Data section:
# # # #

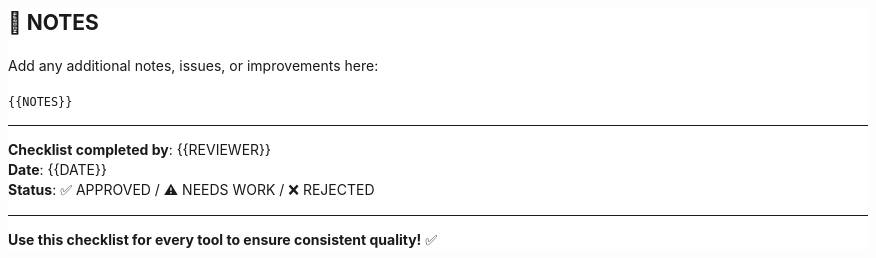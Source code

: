 
## 📝 **NOTES**

Add any additional notes, issues, or improvements here:

```
{{NOTES}}
```

---

**Checklist completed by**: {{REVIEWER}}  
**Date**: {{DATE}}  
**Status**: ✅ APPROVED / ⚠️ NEEDS WORK / ❌ REJECTED

---

**Use this checklist for every tool to ensure consistent quality!** ✅

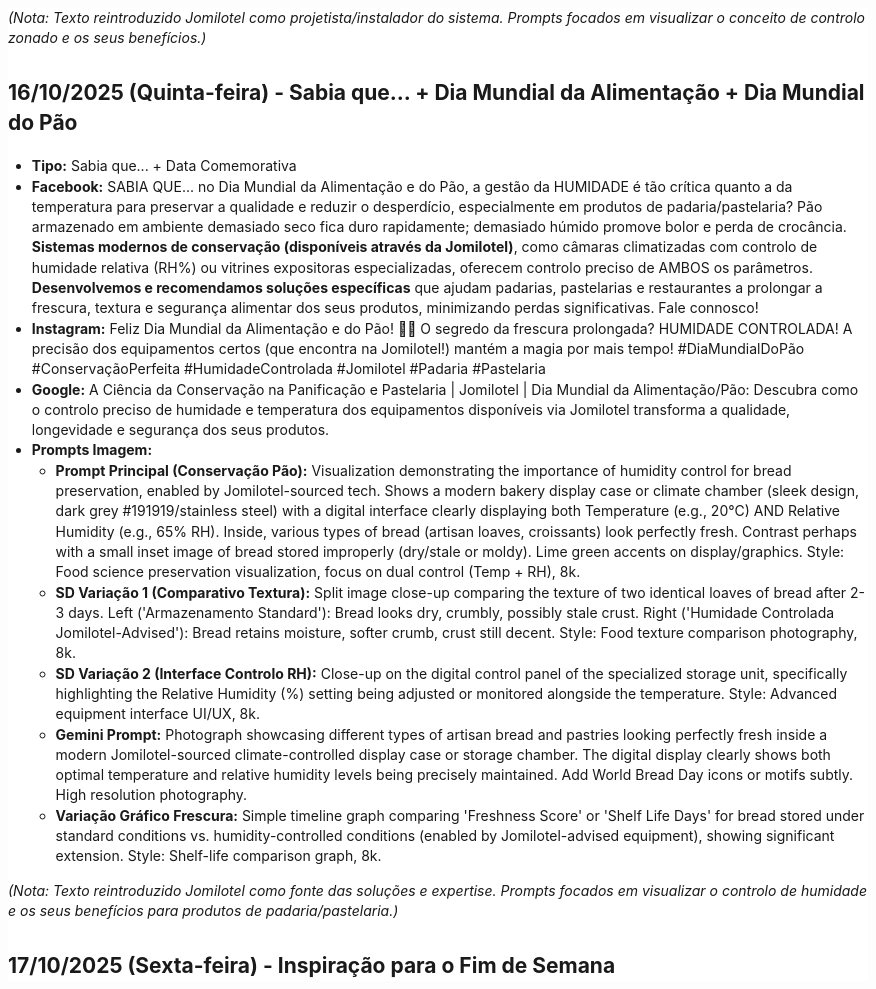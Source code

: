 *(Nota: Texto reintroduzido Jomilotel como projetista/instalador do sistema. Prompts focados em visualizar o conceito de controlo zonado e os seus benefícios.)*

## 16/10/2025 (Quinta-feira) - Sabia que... + Dia Mundial da Alimentação + Dia Mundial do Pão

*   **Tipo:** Sabia que... + Data Comemorativa
*   **Facebook:** SABIA QUE... no Dia Mundial da Alimentação e do Pão, a gestão da HUMIDADE é tão crítica quanto a da temperatura para preservar a qualidade e reduzir o desperdício, especialmente em produtos de padaria/pastelaria? Pão armazenado em ambiente demasiado seco fica duro rapidamente; demasiado húmido promove bolor e perda de crocância. **Sistemas modernos de conservação (disponíveis através da Jomilotel)**, como câmaras climatizadas com controlo de humidade relativa (RH%) ou vitrines expositoras especializadas, oferecem controlo preciso de AMBOS os parâmetros. **Desenvolvemos e recomendamos soluções específicas** que ajudam padarias, pastelarias e restaurantes a prolongar a frescura, textura e segurança alimentar dos seus produtos, minimizando perdas significativas. Fale connosco!
*   **Instagram:** Feliz Dia Mundial da Alimentação e do Pão! 🍞💧 O segredo da frescura prolongada? HUMIDADE CONTROLADA! A precisão dos equipamentos certos (que encontra na Jomilotel!) mantém a magia por mais tempo! #DiaMundialDoPão #ConservaçãoPerfeita #HumidadeControlada #Jomilotel #Padaria #Pastelaria
*   **Google:** A Ciência da Conservação na Panificação e Pastelaria | Jomilotel | Dia Mundial da Alimentação/Pão: Descubra como o controlo preciso de humidade e temperatura dos equipamentos disponíveis via Jomilotel transforma a qualidade, longevidade e segurança dos seus produtos.
*   **Prompts Imagem:**
    *   **Prompt Principal (Conservação Pão):** Visualization demonstrating the importance of humidity control for bread preservation, enabled by Jomilotel-sourced tech. Shows a modern bakery display case or climate chamber (sleek design, dark grey #191919/stainless steel) with a digital interface clearly displaying both Temperature (e.g., 20°C) AND Relative Humidity (e.g., 65% RH). Inside, various types of bread (artisan loaves, croissants) look perfectly fresh. Contrast perhaps with a small inset image of bread stored improperly (dry/stale or moldy). Lime green accents on display/graphics. Style: Food science preservation visualization, focus on dual control (Temp + RH), 8k.
    *   **SD Variação 1 (Comparativo Textura):** Split image close-up comparing the texture of two identical loaves of bread after 2-3 days. Left ('Armazenamento Standard'): Bread looks dry, crumbly, possibly stale crust. Right ('Humidade Controlada Jomilotel-Advised'): Bread retains moisture, softer crumb, crust still decent. Style: Food texture comparison photography, 8k.
    *   **SD Variação 2 (Interface Controlo RH):** Close-up on the digital control panel of the specialized storage unit, specifically highlighting the Relative Humidity (%) setting being adjusted or monitored alongside the temperature. Style: Advanced equipment interface UI/UX, 8k.
    *   **Gemini Prompt:** Photograph showcasing different types of artisan bread and pastries looking perfectly fresh inside a modern Jomilotel-sourced climate-controlled display case or storage chamber. The digital display clearly shows both optimal temperature and relative humidity levels being precisely maintained. Add World Bread Day icons or motifs subtly. High resolution photography.
    *   **Variação Gráfico Frescura:** Simple timeline graph comparing 'Freshness Score' or 'Shelf Life Days' for bread stored under standard conditions vs. humidity-controlled conditions (enabled by Jomilotel-advised equipment), showing significant extension. Style: Shelf-life comparison graph, 8k.

*(Nota: Texto reintroduzido Jomilotel como fonte das soluções e expertise. Prompts focados em visualizar o controlo de humidade e os seus benefícios para produtos de padaria/pastelaria.)*

## 17/10/2025 (Sexta-feira) - Inspiração para o Fim de Semana
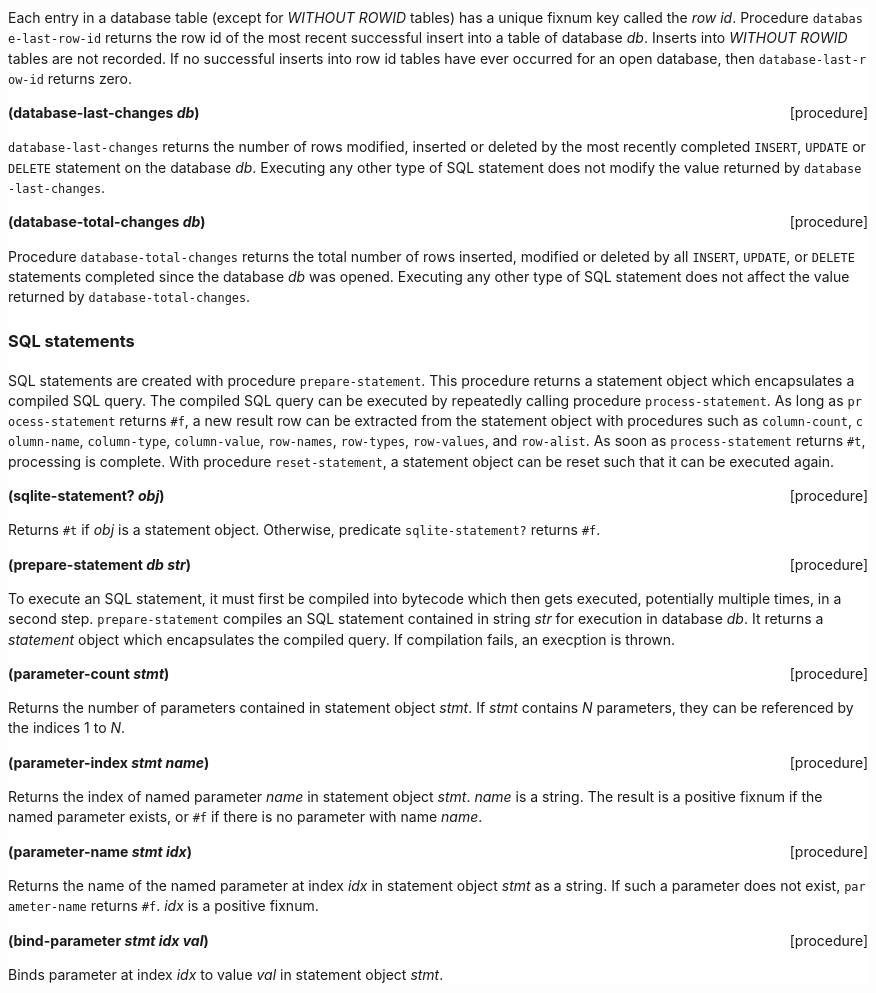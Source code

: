 Each entry in a database table (except for _WITHOUT ROWID_ tables) has a unique fixnum key called the _row id_. Procedure `database-last-row-id` returns the row id of the most recent successful insert into a table of database _db_. Inserts into _WITHOUT ROWID_ tables are not recorded. If no successful inserts into row id tables have ever occurred for an open database, then `database-last-row-id` returns zero.

**(database-last-changes _db_)** <span style="float:right;text-align:rigth;">[procedure]</span>   

`database-last-changes` returns the number of rows modified, inserted or deleted by the most recently completed `INSERT`, `UPDATE` or `DELETE` statement on the database _db_. Executing any other type of SQL statement does not modify the value returned by `database-last-changes`.

**(database-total-changes _db_)** <span style="float:right;text-align:rigth;">[procedure]</span>   

Procedure `database-total-changes` returns the total number of rows inserted, modified or deleted by all `INSERT`, `UPDATE`, or `DELETE` statements completed since the database _db_ was opened. Executing any other type of SQL statement does not affect the value returned by `database-total-changes`.

### SQL statements

SQL statements are created with procedure `prepare-statement`. This procedure returns a statement object which encapsulates a compiled SQL query. The compiled SQL query can be executed by repeatedly calling procedure `process-statement`. As long as `process-statement` returns `#f`, a new result row can be extracted from the statement object with procedures such as `column-count`, `column-name`, `column-type`, `column-value`, `row-names`, `row-types`, `row-values`, and `row-alist`. As soon as `process-statement` returns `#t`, processing is complete. With procedure `reset-statement`, a statement object can be reset such that it can be executed again.

**(sqlite-statement? _obj_)** <span style="float:right;text-align:rigth;">[procedure]</span>   

Returns `#t` if _obj_ is a statement object. Otherwise, predicate `sqlite-statement?` returns `#f`.

**(prepare-statement _db str_)** <span style="float:right;text-align:rigth;">[procedure]</span>   

To execute an SQL statement, it must first be compiled into bytecode which then gets executed, potentially multiple times, in a second step. `prepare-statement` compiles an SQL statement contained in string _str_ for execution in database _db_. It returns a _statement_ object which encapsulates the compiled query. If compilation fails, an execption is thrown.

**(parameter-count _stmt_)** <span style="float:right;text-align:rigth;">[procedure]</span>   

Returns the number of parameters contained in statement object _stmt_. If _stmt_ contains _N_ parameters, they can be referenced by the indices 1 to _N_.

**(parameter-index _stmt name_)** <span style="float:right;text-align:rigth;">[procedure]</span>   

Returns the index of named parameter _name_ in statement object _stmt_. _name_ is a string. The result is a positive fixnum if the named parameter exists, or `#f` if there is no parameter with name _name_.

**(parameter-name _stmt idx_)** <span style="float:right;text-align:rigth;">[procedure]</span>   

Returns the name of the named parameter at index _idx_ in statement object _stmt_ as a string. If such a parameter does not exist, `parameter-name` returns `#f`. _idx_ is a positive fixnum.

**(bind-parameter _stmt idx val_)** <span style="float:right;text-align:rigth;">[procedure]</span>   

Binds parameter at index _idx_ to value _val_ in statement object _stmt_.
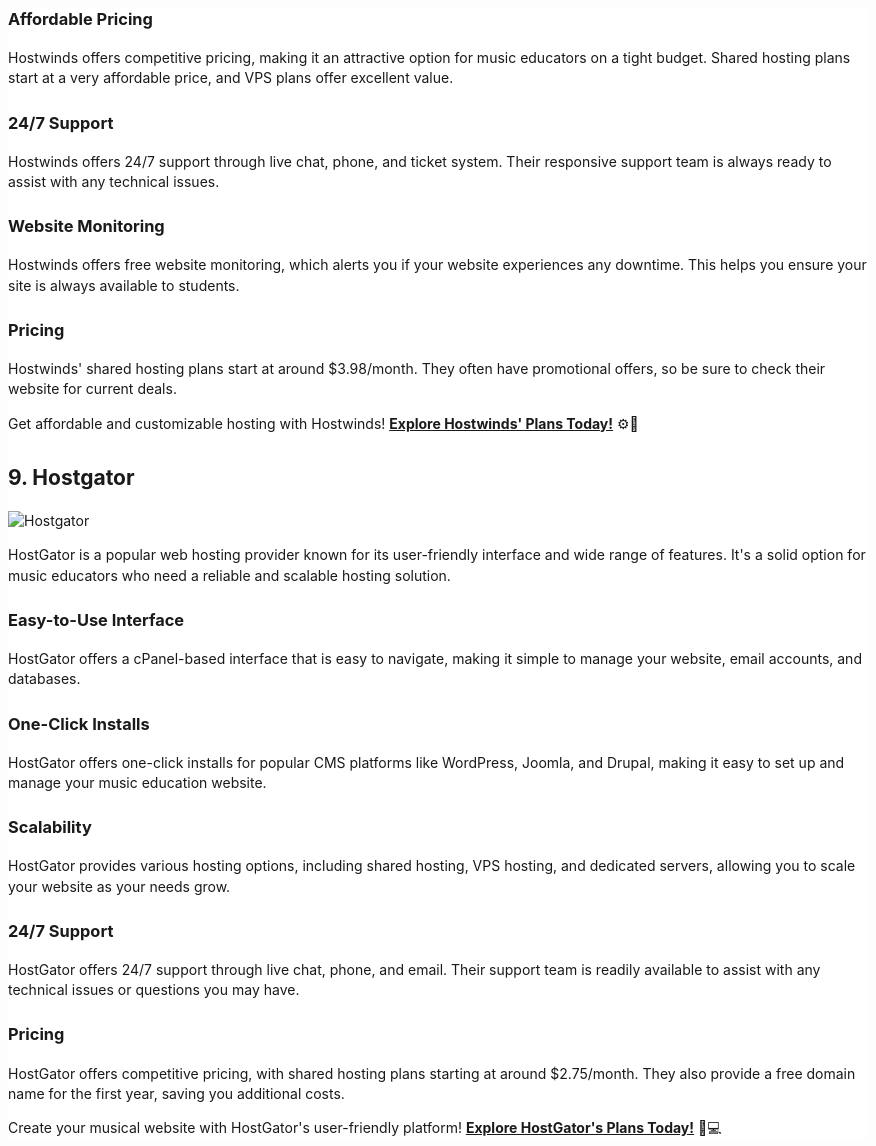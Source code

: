 ### Affordable Pricing
Hostwinds offers competitive pricing, making it an attractive option for music educators on a tight budget. Shared hosting plans start at a very affordable price, and VPS plans offer excellent value.

### 24/7 Support
Hostwinds offers 24/7 support through live chat, phone, and ticket system. Their responsive support team is always ready to assist with any technical issues.

### Website Monitoring
Hostwinds offers free website monitoring, which alerts you if your website experiences any downtime. This helps you ensure your site is always available to students.

### Pricing
Hostwinds' shared hosting plans start at around $3.98/month. They often have promotional offers, so be sure to check their website for current deals.

Get affordable and customizable hosting with Hostwinds! **[Explore Hostwinds' Plans Today!](https://snipitx.com/hostwinds-jy)** ⚙️🎵

## 9. Hostgator

![Hostgator](https://i.imgur.com/BcVkH57.jpeg "Hostgator Hosting")

HostGator is a popular web hosting provider known for its user-friendly interface and wide range of features. It's a solid option for music educators who need a reliable and scalable hosting solution.

### Easy-to-Use Interface
HostGator offers a cPanel-based interface that is easy to navigate, making it simple to manage your website, email accounts, and databases.

### One-Click Installs
HostGator offers one-click installs for popular CMS platforms like WordPress, Joomla, and Drupal, making it easy to set up and manage your music education website.

### Scalability
HostGator provides various hosting options, including shared hosting, VPS hosting, and dedicated servers, allowing you to scale your website as your needs grow.

### 24/7 Support
HostGator offers 24/7 support through live chat, phone, and email. Their support team is readily available to assist with any technical issues or questions you may have.

### Pricing
HostGator offers competitive pricing, with shared hosting plans starting at around $2.75/month. They also provide a free domain name for the first year, saving you additional costs.

Create your musical website with HostGator's user-friendly platform! **[Explore HostGator's Plans Today!](https://snipitx.com/hostgator-jy)** 🐊💻
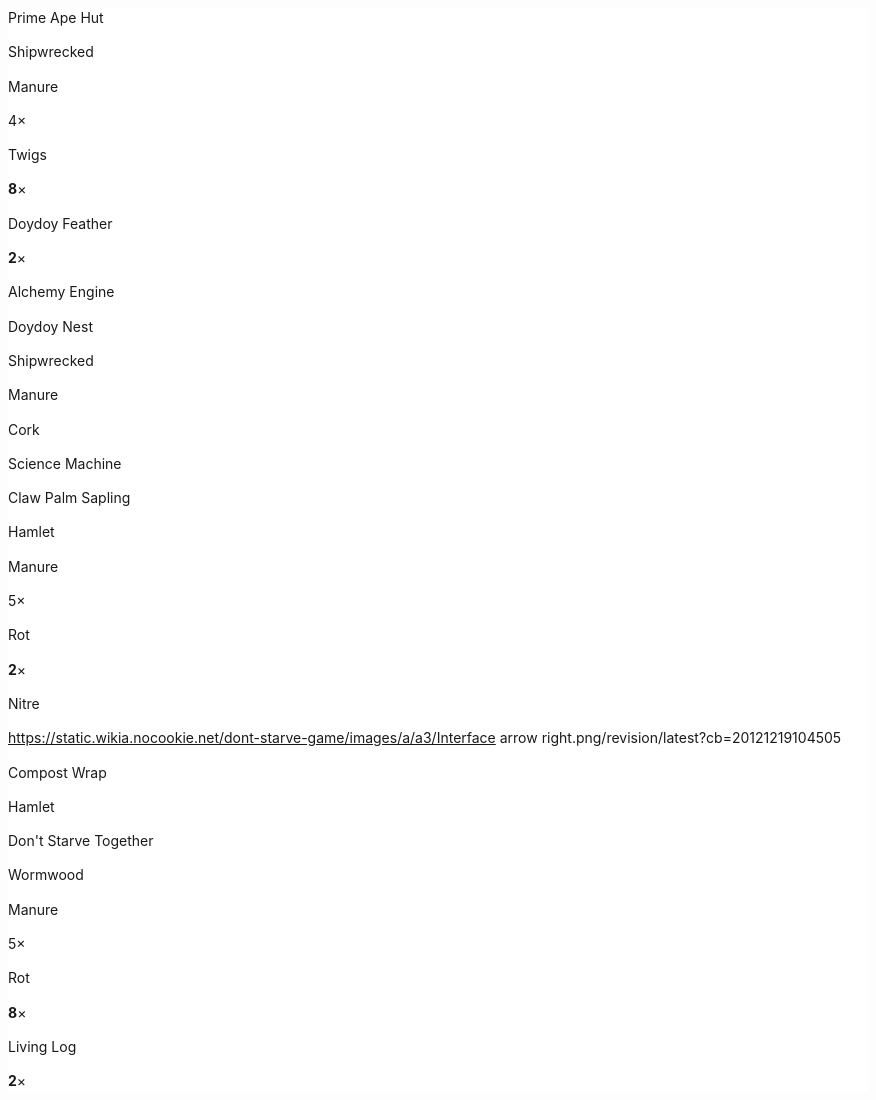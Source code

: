 Prime Ape Hut

Shipwrecked

Manure

4×

Twigs

**8**×

Doydoy Feather

**2**×

Alchemy Engine

Doydoy Nest

Shipwrecked

Manure

Cork

Science Machine

Claw Palm Sapling

Hamlet

Manure

5×

Rot

**2**×

Nitre

https://static.wikia.nocookie.net/dont-starve-game/images/a/a3/Interface arrow right.png/revision/latest?cb=20121219104505

Compost Wrap

Hamlet

Don't Starve Together

Wormwood

Manure

5×

Rot

**8**×

Living Log

**2**×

# # # #

The task:
Every line of the listing above that contains "additional" is to be copied.

Output for this task:
Add any additional notes, issues, or improvements here:
HostGator offers competitive pricing, with shared hosting plans starting at around $2.75/month. They also provide a free domain name for the first year, saving you additional costs.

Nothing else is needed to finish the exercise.